The response should be an exact copy of the records, with the pictures removed.

..............................

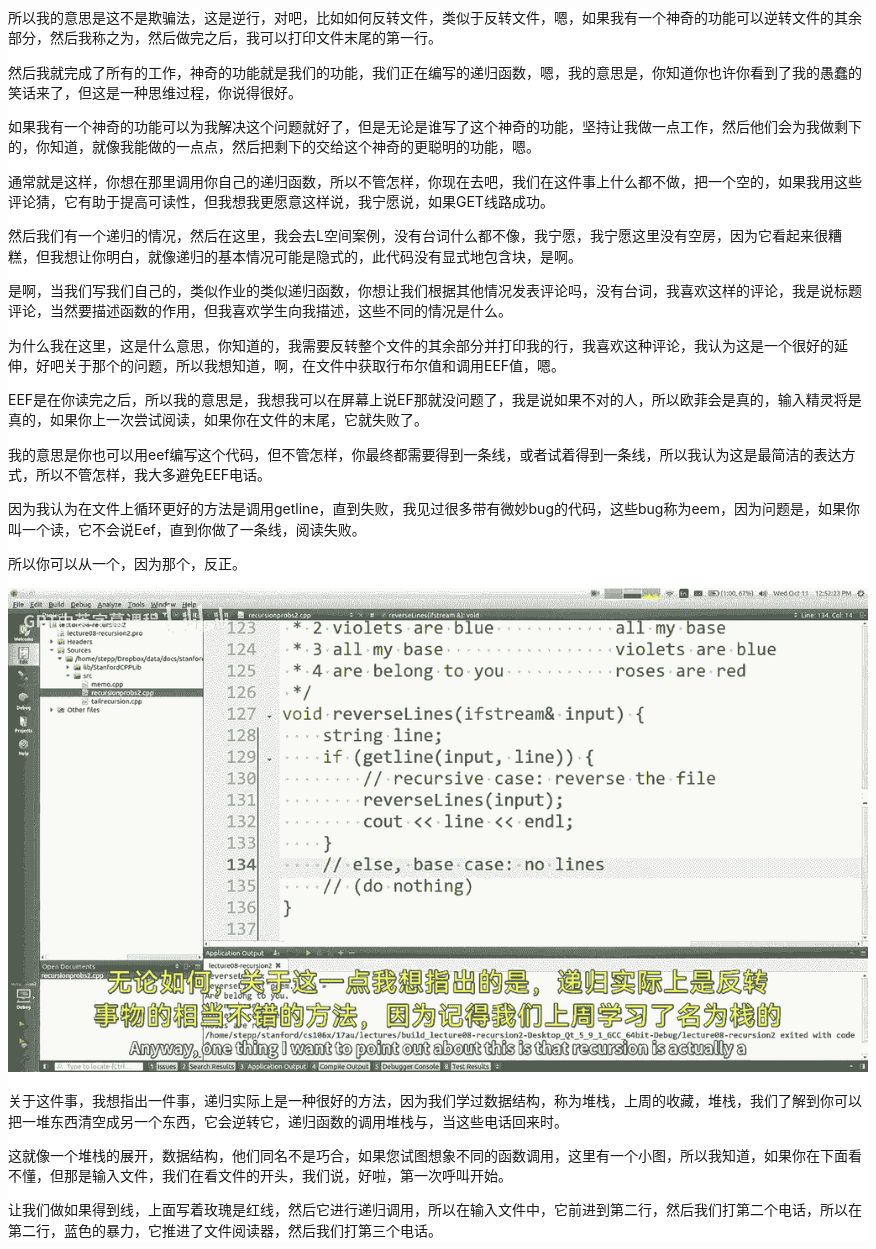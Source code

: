 所以我的意思是这不是欺骗法，这是逆行，对吧，比如如何反转文件，类似于反转文件，嗯，如果我有一个神奇的功能可以逆转文件的其余部分，然后我称之为，然后做完之后，我可以打印文件末尾的第一行。

然后我就完成了所有的工作，神奇的功能就是我们的功能，我们正在编写的递归函数，嗯，我的意思是，你知道你也许你看到了我的愚蠢的笑话来了，但这是一种思维过程，你说得很好。

如果我有一个神奇的功能可以为我解决这个问题就好了，但是无论是谁写了这个神奇的功能，坚持让我做一点工作，然后他们会为我做剩下的，你知道，就像我能做的一点点，然后把剩下的交给这个神奇的更聪明的功能，嗯。

通常就是这样，你想在那里调用你自己的递归函数，所以不管怎样，你现在去吧，我们在这件事上什么都不做，把一个空的，如果我用这些评论猜，它有助于提高可读性，但我想我更愿意这样说，我宁愿说，如果GET线路成功。

然后我们有一个递归的情况，然后在这里，我会去L空间案例，没有台词什么都不像，我宁愿，我宁愿这里没有空房，因为它看起来很糟糕，但我想让你明白，就像递归的基本情况可能是隐式的，此代码没有显式地包含块，是啊。

是啊，当我们写我们自己的，类似作业的类似递归函数，你想让我们根据其他情况发表评论吗，没有台词，我喜欢这样的评论，我是说标题评论，当然要描述函数的作用，但我喜欢学生向我描述，这些不同的情况是什么。

为什么我在这里，这是什么意思，你知道的，我需要反转整个文件的其余部分并打印我的行，我喜欢这种评论，我认为这是一个很好的延伸，好吧关于那个的问题，所以我想知道，啊，在文件中获取行布尔值和调用EEF值，嗯。

EEF是在你读完之后，所以我的意思是，我想我可以在屏幕上说EF那就没问题了，我是说如果不对的人，所以欧菲会是真的，输入精灵将是真的，如果你上一次尝试阅读，如果你在文件的末尾，它就失败了。

我的意思是你也可以用eef编写这个代码，但不管怎样，你最终都需要得到一条线，或者试着得到一条线，所以我认为这是最简洁的表达方式，所以不管怎样，我大多避免EEF电话。

因为我认为在文件上循环更好的方法是调用getline，直到失败，我见过很多带有微妙bug的代码，这些bug称为eem，因为问题是，如果你叫一个读，它不会说Eef，直到你做了一条线，阅读失败。

所以你可以从一个，因为那个，反正。

![](img/bc0a22fb5a1820121f28eec9f2ce13d5_11.png)

关于这件事，我想指出一件事，递归实际上是一种很好的方法，因为我们学过数据结构，称为堆栈，上周的收藏，堆栈，我们了解到你可以把一堆东西清空成另一个东西，它会逆转它，递归函数的调用堆栈与，当这些电话回来时。

这就像一个堆栈的展开，数据结构，他们同名不是巧合，如果您试图想象不同的函数调用，这里有一个小图，所以我知道，如果你在下面看不懂，但那是输入文件，我们在看文件的开头，我们说，好啦，第一次呼叫开始。

让我们做如果得到线，上面写着玫瑰是红线，然后它进行递归调用，所以在输入文件中，它前进到第二行，然后我们打第二个电话，所以在第二行，蓝色的暴力，它推进了文件阅读器，然后我们打第三个电话。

..............................

- [EXERCISE ANSWER]
Source code

: 所以我的意思是这不是欺骗法，这是逆行，对吧，比如如何反转文件，类似于反转文件，嗯，如果我有一个神奇的功能可以逆转文件的其余部分，然后我称之为，然后做完之后，我可以打印文件末尾的第一行。

然后我就完成了所有的工作，神奇的功能就是我们的功能，我们正在编写的递归函数，嗯，我的意思是，你知道你也许你看到了我的愚蠢的笑话来了，但这是一种思维过程，你说得很好。

如果我有一个神奇的功能可以为我解决这个问题就好了，但是无论是谁写了这个神奇的功能，坚持让我做一点工作，然后他们会为我做剩下的，你知道，就像我能做的一点点，然后把剩下的交给这个神奇的更聪明的功能，嗯。

通常就是这样，你想在那里调用你自己的递归函数，所以不管怎样，你现在去吧，我们在这件事上什么都不做，把一个空的，如果我用这些评论猜，它有助于提高可读性，但我想我更愿意这样说，我宁愿说，如果GET线路成功。

然后我们有一个递归的情况，然后在这里，我会去L空间案例，没有台词什么都不像，我宁愿，我宁愿这里没有空房，因为它看起来很糟糕，但我想让你明白，就像递归的基本情况可能是隐式的，此代码没有显式地包含块，是啊。

是啊，当我们写我们自己的，类似作业的类似递归函数，你想让我们根据其他情况发表评论吗，没有台词，我喜欢这样的评论，我是说标题评论，当然要描述函数的作用，但我喜欢学生向我描述，这些不同的情况是什么。

为什么我在这里，这是什么意思，你知道的，我需要反转整个文件的其余部分并打印我的行，我喜欢这种评论，我认为这是一个很好的延伸，好吧关于那个的问题，所以我想知道，啊，在文件中获取行布尔值和调用EEF值，嗯。

EEF是在你读完之后，所以我的意思是，我想我可以在屏幕上说EF那就没问题了，我是说如果不对的人，所以欧菲会是真的，输入精灵将是真的，如果你上一次尝试阅读，如果你在文件的末尾，它就失败了。

我的意思是你也可以用eef编写这个代码，但不管怎样，你最终都需要得到一条线，或者试着得到一条线，所以我认为这是最简洁的表达方式，所以不管怎样，我大多避免EEF电话。

因为我认为在文件上循环更好的方法是调用getline，直到失败，我见过很多带有微妙bug的代码，这些bug称为eem，因为问题是，如果你叫一个读，它不会说Eef，直到你做了一条线，阅读失败。

所以你可以从一个，因为那个，反正。

![](img/bc0a22fb5a1820121f28eec9f2ce13d5_11.png)

关于这件事，我想指出一件事，递归实际上是一种很好的方法，因为我们学过数据结构，称为堆栈，上周的收藏，堆栈，我们了解到你可以把一堆东西清空成另一个东西，它会逆转它，递归函数的调用堆栈与，当这些电话回来时。

这就像一个堆栈的展开，数据结构，他们同名不是巧合，如果您试图想象不同的函数调用，这里有一个小图，所以我知道，如果你在下面看不懂，但那是输入文件，我们在看文件的开头，我们说，好啦，第一次呼叫开始。

让我们做如果得到线，上面写着玫瑰是红线，然后它进行递归调用，所以在输入文件中，它前进到第二行，然后我们打第二个电话，所以在第二行，蓝色的暴力，它推进了文件阅读器，然后我们打第三个电话。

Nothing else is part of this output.